Problem statement - Pick out all lines with the word "What" from the records that follow.

Records shown -
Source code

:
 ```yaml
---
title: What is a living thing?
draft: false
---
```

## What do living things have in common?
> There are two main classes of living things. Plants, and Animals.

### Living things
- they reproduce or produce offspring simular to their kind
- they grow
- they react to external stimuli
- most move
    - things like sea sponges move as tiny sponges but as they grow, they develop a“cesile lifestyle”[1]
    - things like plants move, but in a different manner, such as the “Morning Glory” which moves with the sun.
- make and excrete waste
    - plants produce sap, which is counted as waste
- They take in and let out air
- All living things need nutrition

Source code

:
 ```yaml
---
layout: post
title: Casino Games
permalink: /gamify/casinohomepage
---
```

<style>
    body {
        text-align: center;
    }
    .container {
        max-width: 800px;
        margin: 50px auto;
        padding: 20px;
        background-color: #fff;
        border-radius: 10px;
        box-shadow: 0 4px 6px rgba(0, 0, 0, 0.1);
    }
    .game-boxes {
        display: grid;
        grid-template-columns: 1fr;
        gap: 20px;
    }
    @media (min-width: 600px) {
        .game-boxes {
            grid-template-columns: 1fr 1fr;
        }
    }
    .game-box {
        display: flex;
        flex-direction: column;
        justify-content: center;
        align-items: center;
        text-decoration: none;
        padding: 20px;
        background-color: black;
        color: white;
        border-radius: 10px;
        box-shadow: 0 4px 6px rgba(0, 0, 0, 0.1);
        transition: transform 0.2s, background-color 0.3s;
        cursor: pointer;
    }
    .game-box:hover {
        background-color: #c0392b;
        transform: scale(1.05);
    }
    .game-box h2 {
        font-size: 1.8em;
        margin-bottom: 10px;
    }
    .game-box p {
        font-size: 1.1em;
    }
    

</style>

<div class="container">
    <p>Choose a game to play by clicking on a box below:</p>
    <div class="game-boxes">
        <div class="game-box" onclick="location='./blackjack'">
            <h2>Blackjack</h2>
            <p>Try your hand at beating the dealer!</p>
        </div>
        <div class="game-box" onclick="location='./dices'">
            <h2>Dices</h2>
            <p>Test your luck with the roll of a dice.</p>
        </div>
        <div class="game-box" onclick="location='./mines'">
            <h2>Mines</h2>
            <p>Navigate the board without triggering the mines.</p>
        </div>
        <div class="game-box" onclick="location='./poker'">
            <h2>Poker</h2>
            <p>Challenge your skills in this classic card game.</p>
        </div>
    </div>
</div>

Finished exercise -
title: What is a living thing?
## What do living things have in common?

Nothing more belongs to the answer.